Crazy-busy here, since we're on the trimester system and the first term is coming rapidly to an end, so there is tons of grading and exam-writing and all the rest. But actually exam-writing has its lovely moments, one of which I want to share.
This fall my freshmen did a week on list literature -- poems and prose using lists as a literary device. They read Walt Whitman, June Jordan, Annie Dillard, James Berry, Gary Snyder, W. S. Merwin, Philip Gross, et al., and they wrote three pieces of their own, each modeled on one of the pieces they'd read. And some of them came up with some very good poems, which they are now submitting to our school's literature and arts magazine. All very lovely, and definitely an assignment I'll do again. So I wanted to put a new example of a list poem on their exam and ask them to write a paragraph about it, doing the same kind of analysis we'd done in class.

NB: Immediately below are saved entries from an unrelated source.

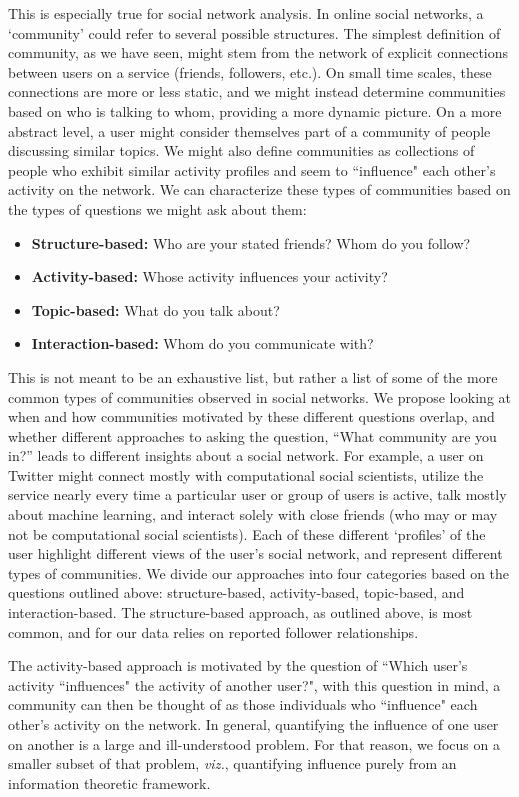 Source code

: This is especially true for social network analysis. In online social networks, a `community' could refer to several possible structures. The simplest definition of community, as we have seen, might stem from the network of explicit connections between users on a service (friends, followers, etc.). On small time scales, these connections are more or less static, and we might instead determine communities based on who is talking to whom, providing a more dynamic picture. On a more abstract level, a user might consider themselves part of a community of people discussing similar topics. We might also define communities as collections of people who exhibit similar activity profiles and seem to ``influence" each other's activity on the network. We can characterize these types of communities based on the types of questions we might ask about them:
\begin{itemize}
	\item \textbf{Structure-based:} Who are your stated friends? Whom do you follow?
	\item \textbf{Activity-based:} Whose activity influences your activity?
	\item \textbf{Topic-based:} What do you talk about?
	\item \textbf{Interaction-based:} Whom do you communicate with?
\end{itemize}

This is not meant to be an exhaustive list, but rather a list of some of the more common types of communities observed in social networks. We propose looking at when and how communities motivated by these different questions overlap, and whether different approaches to asking the question, ``What community are you in?'' leads to different insights about a social network. For example, a user on Twitter might connect mostly with computational social scientists, utilize the service nearly every time a particular user or group of users is active, talk mostly about machine learning, and interact solely with close friends (who may or may not be computational social scientists). Each of these different `profiles' of the user highlight different views of the user's social network, and represent different types of communities. We divide our approaches into four categories based on the questions outlined above: structure-based, activity-based, topic-based, and interaction-based. The structure-based approach, as outlined above, is most common, and for our data relies on reported follower relationships.

The activity-based approach is motivated by the question of ``Which user's activity ``influences" the activity of another user?", %
 with this question in mind, a community can then be thought of as those individuals who ``influence" each other's activity on the network. In general, quantifying the influence of one user on another is a large and ill-understood problem. For that reason, we focus on a smaller subset of that problem, \emph{viz.}, quantifying influence purely from an information theoretic framework.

My quest for a new list poem led me to Korean poet Ko Un; four pieces of his were translated and published in the latest issue of Poetry. I really like them! Here's the one I'm thinking of using on the exam:
Asking the Way
by Ko Un, translated by Suji Kwock Kim and Sunja Kim Kwock
You fools who ask what god is
should ask what life is instead.
Find a port where lemon trees bloom.
Ask about places to drink in the port.
Ask about the drinkers.
Ask about the lemon trees.
Ask and ask until nothing’s left to ask.
Isn't that lovely?
(I don't actually expect that most of my freshmen will be able to say much insightful about the poem -- it will be the first time they've seen it, after all -- but I'm trying to put something challenging and new on the exam for all of my classes. Not worth that many points, but I like the idea of making them think about something new in addition to doing the more comfortable thinking about Catcher in the Rye, which we've talked and talked and talked about.)
Oh my gosh! This is a gorgeous poem! I am so pleased you posted it! It's rather about how I approach life. Wow.
Posted by: Ros | December 07, 2014 at 04:40 AM
Isn't it lovely? Thanks for commenting, Ros, and thus drawing me back to this post so that I reread this poem.